• Task description:
Starting with the first line below, extract each line through the one that contains "## Graphical Representation", inclusive, excluding pictures.

[Opening Records shown section]

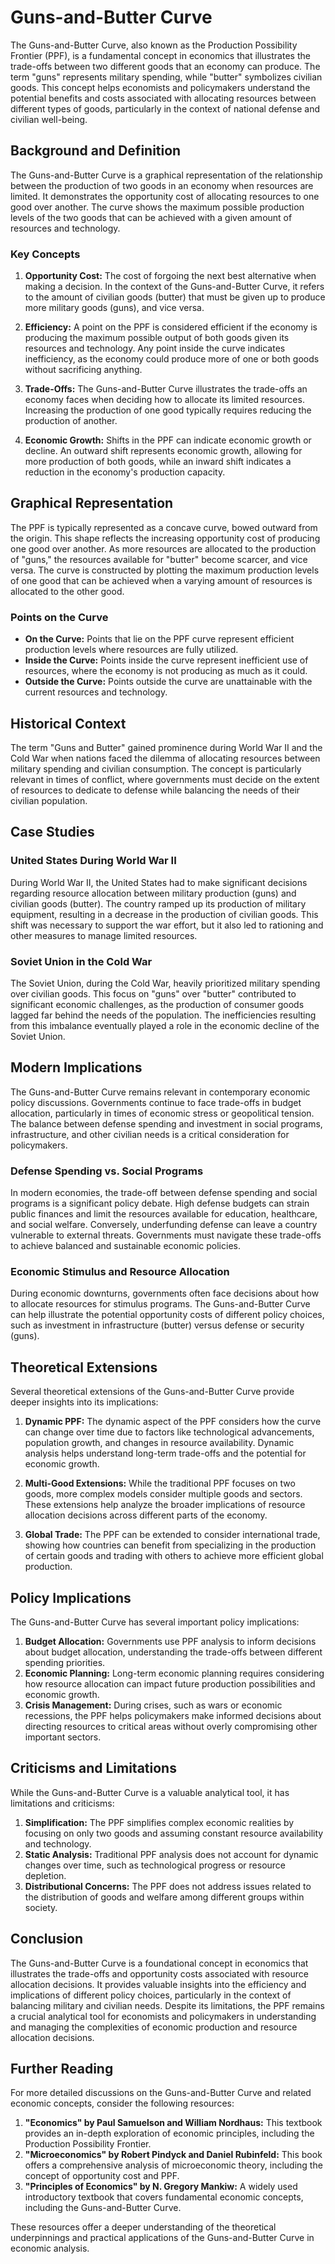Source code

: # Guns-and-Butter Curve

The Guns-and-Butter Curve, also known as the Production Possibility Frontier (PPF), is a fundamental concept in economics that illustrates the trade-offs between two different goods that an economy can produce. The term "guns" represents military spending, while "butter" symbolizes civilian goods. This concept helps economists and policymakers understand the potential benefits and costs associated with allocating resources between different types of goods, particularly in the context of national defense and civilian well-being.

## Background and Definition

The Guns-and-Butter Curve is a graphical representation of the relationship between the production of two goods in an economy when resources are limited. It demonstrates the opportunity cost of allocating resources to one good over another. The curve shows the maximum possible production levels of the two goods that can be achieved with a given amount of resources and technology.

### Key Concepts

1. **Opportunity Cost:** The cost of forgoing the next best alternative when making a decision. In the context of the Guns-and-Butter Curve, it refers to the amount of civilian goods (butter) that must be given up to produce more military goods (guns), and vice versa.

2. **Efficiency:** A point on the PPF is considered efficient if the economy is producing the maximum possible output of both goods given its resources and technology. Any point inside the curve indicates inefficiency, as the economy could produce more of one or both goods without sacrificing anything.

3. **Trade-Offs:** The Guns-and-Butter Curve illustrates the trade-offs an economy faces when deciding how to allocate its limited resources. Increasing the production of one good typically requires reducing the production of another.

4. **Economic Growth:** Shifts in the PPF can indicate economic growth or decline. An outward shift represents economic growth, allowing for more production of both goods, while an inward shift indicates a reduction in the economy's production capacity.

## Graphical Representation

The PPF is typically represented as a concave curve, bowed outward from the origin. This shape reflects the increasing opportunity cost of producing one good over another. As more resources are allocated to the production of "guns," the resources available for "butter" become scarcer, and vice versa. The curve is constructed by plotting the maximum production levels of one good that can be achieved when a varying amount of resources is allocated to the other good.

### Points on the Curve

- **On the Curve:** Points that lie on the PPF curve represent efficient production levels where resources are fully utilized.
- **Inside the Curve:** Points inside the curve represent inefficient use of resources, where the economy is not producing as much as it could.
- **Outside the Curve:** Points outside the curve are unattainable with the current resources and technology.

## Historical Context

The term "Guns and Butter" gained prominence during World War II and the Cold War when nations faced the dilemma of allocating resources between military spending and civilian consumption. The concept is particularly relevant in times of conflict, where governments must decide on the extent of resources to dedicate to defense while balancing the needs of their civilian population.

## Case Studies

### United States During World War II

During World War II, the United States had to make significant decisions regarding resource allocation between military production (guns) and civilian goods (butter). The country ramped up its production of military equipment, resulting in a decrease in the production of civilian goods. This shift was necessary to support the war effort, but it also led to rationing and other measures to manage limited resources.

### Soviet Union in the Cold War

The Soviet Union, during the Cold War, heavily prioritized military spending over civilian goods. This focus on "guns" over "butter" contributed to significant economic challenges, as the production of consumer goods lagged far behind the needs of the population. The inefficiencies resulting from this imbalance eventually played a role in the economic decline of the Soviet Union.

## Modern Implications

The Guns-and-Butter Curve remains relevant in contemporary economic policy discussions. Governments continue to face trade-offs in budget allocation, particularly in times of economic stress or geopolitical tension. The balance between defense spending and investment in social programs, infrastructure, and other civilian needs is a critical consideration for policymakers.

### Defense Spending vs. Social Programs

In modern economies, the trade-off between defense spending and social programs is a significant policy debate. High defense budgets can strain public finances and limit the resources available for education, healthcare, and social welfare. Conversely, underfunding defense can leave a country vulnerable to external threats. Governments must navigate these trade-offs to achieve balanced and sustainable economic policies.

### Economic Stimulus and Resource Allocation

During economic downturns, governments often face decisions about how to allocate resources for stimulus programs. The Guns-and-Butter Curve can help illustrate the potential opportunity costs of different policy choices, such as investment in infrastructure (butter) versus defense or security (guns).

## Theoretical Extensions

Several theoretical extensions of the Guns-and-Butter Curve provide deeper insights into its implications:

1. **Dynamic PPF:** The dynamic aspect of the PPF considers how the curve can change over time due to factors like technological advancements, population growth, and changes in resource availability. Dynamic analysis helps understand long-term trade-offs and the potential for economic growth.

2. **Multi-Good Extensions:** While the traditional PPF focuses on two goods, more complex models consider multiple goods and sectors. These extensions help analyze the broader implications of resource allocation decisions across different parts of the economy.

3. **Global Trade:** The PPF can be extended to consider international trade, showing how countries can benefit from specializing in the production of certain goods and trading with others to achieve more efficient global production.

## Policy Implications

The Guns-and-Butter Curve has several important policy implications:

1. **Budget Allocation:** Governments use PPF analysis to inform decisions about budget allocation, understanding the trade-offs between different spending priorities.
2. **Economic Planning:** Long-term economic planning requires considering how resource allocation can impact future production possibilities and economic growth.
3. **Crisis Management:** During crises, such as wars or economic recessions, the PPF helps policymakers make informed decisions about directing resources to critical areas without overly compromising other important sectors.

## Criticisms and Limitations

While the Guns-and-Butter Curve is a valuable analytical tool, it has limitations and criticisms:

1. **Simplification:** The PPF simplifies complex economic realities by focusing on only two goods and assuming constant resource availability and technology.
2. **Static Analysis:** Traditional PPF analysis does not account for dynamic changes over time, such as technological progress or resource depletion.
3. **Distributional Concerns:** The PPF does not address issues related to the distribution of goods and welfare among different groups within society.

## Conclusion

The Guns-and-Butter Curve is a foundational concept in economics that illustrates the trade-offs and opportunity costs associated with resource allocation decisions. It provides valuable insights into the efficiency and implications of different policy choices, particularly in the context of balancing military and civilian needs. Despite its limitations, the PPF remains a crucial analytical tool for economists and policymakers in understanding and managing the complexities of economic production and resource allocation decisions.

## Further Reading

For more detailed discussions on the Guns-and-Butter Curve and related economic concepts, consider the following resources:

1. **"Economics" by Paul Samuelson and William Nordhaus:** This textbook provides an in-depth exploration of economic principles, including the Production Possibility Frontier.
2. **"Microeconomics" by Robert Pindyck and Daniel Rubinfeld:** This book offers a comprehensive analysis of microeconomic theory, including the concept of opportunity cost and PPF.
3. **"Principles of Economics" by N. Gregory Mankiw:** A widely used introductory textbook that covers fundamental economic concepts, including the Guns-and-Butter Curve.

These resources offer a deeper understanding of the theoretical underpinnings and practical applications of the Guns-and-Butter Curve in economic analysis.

[Closing Records shown section]

• Answer to this task:
Source code

: # Guns-and-Butter Curve

The Guns-and-Butter Curve, also known as the Production Possibility Frontier (PPF), is a fundamental concept in economics that illustrates the trade-offs between two different goods that an economy can produce. The term "guns" represents military spending, while "butter" symbolizes civilian goods. This concept helps economists and policymakers understand the potential benefits and costs associated with allocating resources between different types of goods, particularly in the context of national defense and civilian well-being.

## Background and Definition

The Guns-and-Butter Curve is a graphical representation of the relationship between the production of two goods in an economy when resources are limited. It demonstrates the opportunity cost of allocating resources to one good over another. The curve shows the maximum possible production levels of the two goods that can be achieved with a given amount of resources and technology.

### Key Concepts

1. **Opportunity Cost:** The cost of forgoing the next best alternative when making a decision. In the context of the Guns-and-Butter Curve, it refers to the amount of civilian goods (butter) that must be given up to produce more military goods (guns), and vice versa.

2. **Efficiency:** A point on the PPF is considered efficient if the economy is producing the maximum possible output of both goods given its resources and technology. Any point inside the curve indicates inefficiency, as the economy could produce more of one or both goods without sacrificing anything.

3. **Trade-Offs:** The Guns-and-Butter Curve illustrates the trade-offs an economy faces when deciding how to allocate its limited resources. Increasing the production of one good typically requires reducing the production of another.

4. **Economic Growth:** Shifts in the PPF can indicate economic growth or decline. An outward shift represents economic growth, allowing for more production of both goods, while an inward shift indicates a reduction in the economy's production capacity.

## Graphical Representation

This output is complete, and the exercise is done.